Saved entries
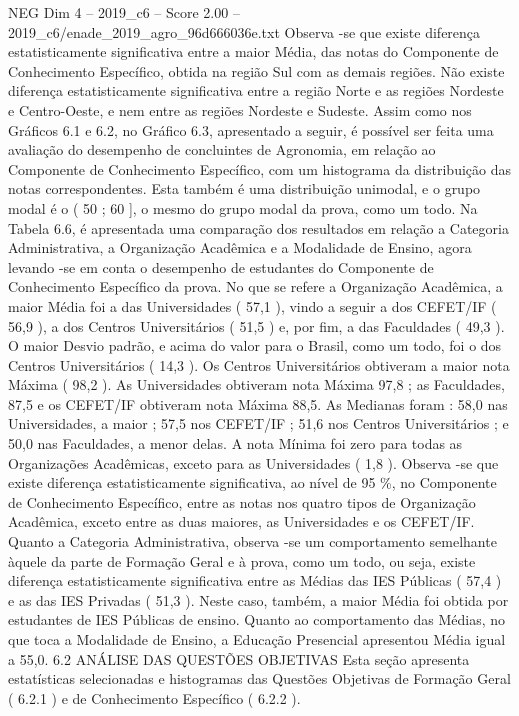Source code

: \begin{textsample}{NEG Dim 4 – 2019\_c6 – Score 2.00 – 2019\_c6/enade\_2019\_agro\_96d666036e.txt}
Observa -se que existe diferença estatisticamente significativa entre a maior Média, das notas do Componente de Conhecimento Específico, obtida na região Sul com as demais regiões.
Não existe diferença estatisticamente significativa entre a região Norte e as regiões Nordeste e Centro-Oeste, e nem entre as regiões Nordeste e Sudeste.
Assim como nos Gráficos 6.1 e 6.2, no Gráfico 6.3, apresentado a seguir, é possível ser feita uma avaliação do desempenho de concluintes de Agronomia, em relação ao Componente de Conhecimento Específico, com um histograma da distribuição das notas correspondentes.
Esta também é uma distribuição unimodal, e o grupo modal é o ( 50 ; 60 ], o mesmo do grupo modal da prova, como um todo.
Na Tabela 6.6, é apresentada uma comparação dos resultados em relação a Categoria Administrativa, a Organização Acadêmica e a Modalidade de Ensino, agora levando -se em conta o desempenho de estudantes do Componente de Conhecimento Específico da prova.
No que se refere a Organização Acadêmica, a maior Média foi a das Universidades ( 57,1 ), vindo a seguir a dos CEFET/IF ( 56,9 ), a dos Centros Universitários ( 51,5 ) e, por fim, a das Faculdades ( 49,3 ).
O maior Desvio padrão, e acima do valor para o Brasil, como um todo, foi o dos Centros Universitários ( 14,3 ).
Os Centros Universitários obtiveram a maior nota Máxima ( 98,2 ).
As Universidades obtiveram nota Máxima 97,8 ; as Faculdades, 87,5 e os CEFET/IF obtiveram nota Máxima 88,5.
As Medianas foram : 58,0 nas Universidades, a maior ; 57,5 nos CEFET/IF ; 51,6 nos Centros Universitários ; e 50,0 nas Faculdades, a menor delas.
A nota Mínima foi zero para todas as Organizações Acadêmicas, exceto para as Universidades ( 1,8 ).
Observa -se que existe diferença estatisticamente significativa, ao nível de 95 \%, no Componente de Conhecimento Específico, entre as notas nos quatro tipos de Organização Acadêmica, exceto entre as duas maiores, as Universidades e os CEFET/IF.
Quanto a Categoria Administrativa, observa -se um comportamento semelhante àquele da parte de Formação Geral e à prova, como um todo, ou seja, existe diferença estatisticamente significativa entre as Médias das IES Públicas ( 57,4 ) e as das IES Privadas ( 51,3 ).
Neste caso, também, a maior Média foi obtida por estudantes de IES Públicas de ensino.
Quanto ao comportamento das Médias, no que toca a Modalidade de Ensino, a Educação Presencial apresentou Média igual a 55,0. 6.2 ANÁLISE DAS QUESTÕES OBJETIVAS Esta seção apresenta estatísticas selecionadas e histogramas das Questões Objetivas de Formação Geral ( 6.2.1 ) e de Conhecimento Específico ( 6.2.2 ).

\end{textsample}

> [The problem] Above are the entries. Copy exactly the part that opens with the line containing "Assim como nos" and closes with the line containing "No que se refere", and no more.

> [Result of this exercise]
Assim como nos Gráficos 6.1 e 6.2, no Gráfico 6.3, apresentado a seguir, é possível ser feita uma avaliação do desempenho de concluintes de Agronomia, em relação ao Componente de Conhecimento Específico, com um histograma da distribuição das notas correspondentes.
Esta também é uma distribuição unimodal, e o grupo modal é o ( 50 ; 60 ], o mesmo do grupo modal da prova, como um todo.
Na Tabela 6.6, é apresentada uma comparação dos resultados em relação a Categoria Administrativa, a Organização Acadêmica e a Modalidade de Ensino, agora levando -se em conta o desempenho de estudantes do Componente de Conhecimento Específico da prova.
No que se refere a Organização Acadêmica, a maior Média foi a das Universidades ( 57,1 ), vindo a seguir a dos CEFET/IF ( 56,9 ), a dos Centros Universitários ( 51,5 ) e, por fim, a das Faculdades ( 49,3 ).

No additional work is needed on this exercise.